24/10/2012
Jean Arp, Jours effeuillés
Jumeaux de sève
Une rue vide sans fin.
Des maisons vides.
Des chambres vides.
Un homme vide la bouche ouverte.
comme un nid vide
est réconforté coup sur coup du vide.
Un homme à cheval sur une femme.
Deux femmes nues se battent avec de vieux balais...
Des tabourets à tentacules.
Un crâne en pain sur une étagère.
Un cœur humain en guise d'éponge.
Des personnes plus éteintes que des lampes à pétrole éteintes disparaissent dans un tunnel noir.

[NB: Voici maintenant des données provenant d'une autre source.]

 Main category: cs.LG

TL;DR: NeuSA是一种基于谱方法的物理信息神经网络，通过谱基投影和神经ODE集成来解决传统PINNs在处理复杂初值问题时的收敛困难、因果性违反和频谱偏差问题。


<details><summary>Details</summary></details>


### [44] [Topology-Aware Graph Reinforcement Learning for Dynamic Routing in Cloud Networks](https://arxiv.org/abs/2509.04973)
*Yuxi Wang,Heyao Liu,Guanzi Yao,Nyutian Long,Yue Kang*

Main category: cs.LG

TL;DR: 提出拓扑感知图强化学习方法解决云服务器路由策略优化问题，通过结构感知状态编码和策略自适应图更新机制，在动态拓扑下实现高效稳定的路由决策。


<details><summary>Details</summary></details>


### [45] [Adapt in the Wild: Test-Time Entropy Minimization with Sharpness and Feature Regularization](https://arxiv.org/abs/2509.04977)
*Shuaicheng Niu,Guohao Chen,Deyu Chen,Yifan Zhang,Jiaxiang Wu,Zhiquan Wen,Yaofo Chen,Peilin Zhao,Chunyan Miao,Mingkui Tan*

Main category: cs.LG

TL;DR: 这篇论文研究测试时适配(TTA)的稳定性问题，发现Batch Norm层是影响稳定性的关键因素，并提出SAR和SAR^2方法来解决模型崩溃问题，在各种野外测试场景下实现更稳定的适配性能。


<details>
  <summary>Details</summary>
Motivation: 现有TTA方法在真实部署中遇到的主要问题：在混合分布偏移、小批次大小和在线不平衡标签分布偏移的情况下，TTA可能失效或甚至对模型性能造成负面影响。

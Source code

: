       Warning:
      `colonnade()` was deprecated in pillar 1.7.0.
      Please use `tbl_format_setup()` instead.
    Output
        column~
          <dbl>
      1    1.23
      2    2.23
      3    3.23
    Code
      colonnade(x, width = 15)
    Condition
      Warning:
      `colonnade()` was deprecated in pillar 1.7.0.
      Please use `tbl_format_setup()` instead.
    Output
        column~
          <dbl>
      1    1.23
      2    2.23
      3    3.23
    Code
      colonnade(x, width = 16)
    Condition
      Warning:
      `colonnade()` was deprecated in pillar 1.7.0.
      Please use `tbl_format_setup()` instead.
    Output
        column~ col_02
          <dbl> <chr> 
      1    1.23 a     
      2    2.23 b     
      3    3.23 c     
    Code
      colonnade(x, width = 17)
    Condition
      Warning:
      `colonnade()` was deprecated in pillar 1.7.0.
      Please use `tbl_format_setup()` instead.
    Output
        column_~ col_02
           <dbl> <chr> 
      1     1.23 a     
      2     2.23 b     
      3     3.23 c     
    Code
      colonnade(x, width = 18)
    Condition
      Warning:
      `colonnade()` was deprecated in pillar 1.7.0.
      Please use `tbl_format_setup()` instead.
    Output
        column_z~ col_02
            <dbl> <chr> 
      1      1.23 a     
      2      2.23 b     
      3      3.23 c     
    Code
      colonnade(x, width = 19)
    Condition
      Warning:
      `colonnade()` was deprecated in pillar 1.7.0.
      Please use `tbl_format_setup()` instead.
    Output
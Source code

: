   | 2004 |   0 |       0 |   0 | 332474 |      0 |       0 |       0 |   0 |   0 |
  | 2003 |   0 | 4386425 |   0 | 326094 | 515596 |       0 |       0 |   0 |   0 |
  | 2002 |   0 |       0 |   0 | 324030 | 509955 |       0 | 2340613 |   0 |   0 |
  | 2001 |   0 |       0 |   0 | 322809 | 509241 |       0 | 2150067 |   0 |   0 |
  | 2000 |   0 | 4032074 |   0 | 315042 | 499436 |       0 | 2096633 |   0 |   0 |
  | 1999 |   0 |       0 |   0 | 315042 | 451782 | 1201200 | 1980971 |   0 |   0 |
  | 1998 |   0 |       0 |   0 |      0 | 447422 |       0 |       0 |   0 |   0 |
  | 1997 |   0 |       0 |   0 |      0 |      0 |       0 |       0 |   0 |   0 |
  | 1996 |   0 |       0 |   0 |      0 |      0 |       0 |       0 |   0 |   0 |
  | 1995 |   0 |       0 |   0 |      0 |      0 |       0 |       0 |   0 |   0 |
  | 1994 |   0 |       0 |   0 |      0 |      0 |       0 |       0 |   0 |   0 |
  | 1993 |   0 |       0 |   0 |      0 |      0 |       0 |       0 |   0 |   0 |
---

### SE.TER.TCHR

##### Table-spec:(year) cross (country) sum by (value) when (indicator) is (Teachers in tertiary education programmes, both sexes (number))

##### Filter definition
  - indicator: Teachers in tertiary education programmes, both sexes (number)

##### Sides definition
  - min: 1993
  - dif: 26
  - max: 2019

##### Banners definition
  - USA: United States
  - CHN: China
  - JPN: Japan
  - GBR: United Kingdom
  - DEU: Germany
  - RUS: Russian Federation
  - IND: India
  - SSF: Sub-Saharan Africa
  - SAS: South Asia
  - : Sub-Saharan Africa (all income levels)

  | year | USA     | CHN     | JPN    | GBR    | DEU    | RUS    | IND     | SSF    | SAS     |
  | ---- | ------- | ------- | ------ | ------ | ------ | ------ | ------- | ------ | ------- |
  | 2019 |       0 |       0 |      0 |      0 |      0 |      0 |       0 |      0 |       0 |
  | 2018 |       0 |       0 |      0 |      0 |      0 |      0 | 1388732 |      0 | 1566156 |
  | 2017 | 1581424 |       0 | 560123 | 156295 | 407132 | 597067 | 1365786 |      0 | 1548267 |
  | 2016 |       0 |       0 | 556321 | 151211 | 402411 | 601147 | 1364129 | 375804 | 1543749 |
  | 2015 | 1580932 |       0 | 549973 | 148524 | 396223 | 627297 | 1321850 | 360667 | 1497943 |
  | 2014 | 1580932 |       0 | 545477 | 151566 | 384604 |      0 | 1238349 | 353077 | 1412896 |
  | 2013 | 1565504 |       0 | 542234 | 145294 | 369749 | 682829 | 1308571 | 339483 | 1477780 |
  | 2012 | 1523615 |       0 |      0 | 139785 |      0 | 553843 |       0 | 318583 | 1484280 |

Un deuxième homme à cheval sur une femme
arrive au grand galop
et annonce à hauts cris sa découverte sensationnelle :
une poudre qui provoquera en plein jour une nuit totale
et dont il fera immédiatement la démonstration.
Des chevaux attendent immobiles sur un radeau
dans une rue couverte de confetti blancs
le dégel d'un écho.
Sur une chaise qui a le hoquet
traînent des baisers momifiés.
Au moindre frôlement la chaise fait entendre un bruit cru
dû au passage de l'air dans la glotte.
Un mendiant couvert de la tête aux pieds
d'une barbe noire et malodorante
vend des clefs pour ouvrir la porte
qui donne sur l'incessante nudité de la lumière infinie.
Une fleur travestie en chair et en os
vend des mannequins porte-bonheur
parés de leurs plus beaux atours.
Un ange sombre vend des boussoles
pour trouver le chemin du ciel.
Dans chaque tiroir d'une grande commode en verre
dort un homme grand
déguisé en mite.
Sur le lit conjugal parmi les houpettes des franges
et des incrustations de dentelles vénitiennes
repose un estomac verni
dans lequel se mirent des jumeaux de sève.
Jean Arp, Jours effeuillés, poèmes, essais, souvenirs, 1920-1965, Gallimard, 1966, p. 385-386.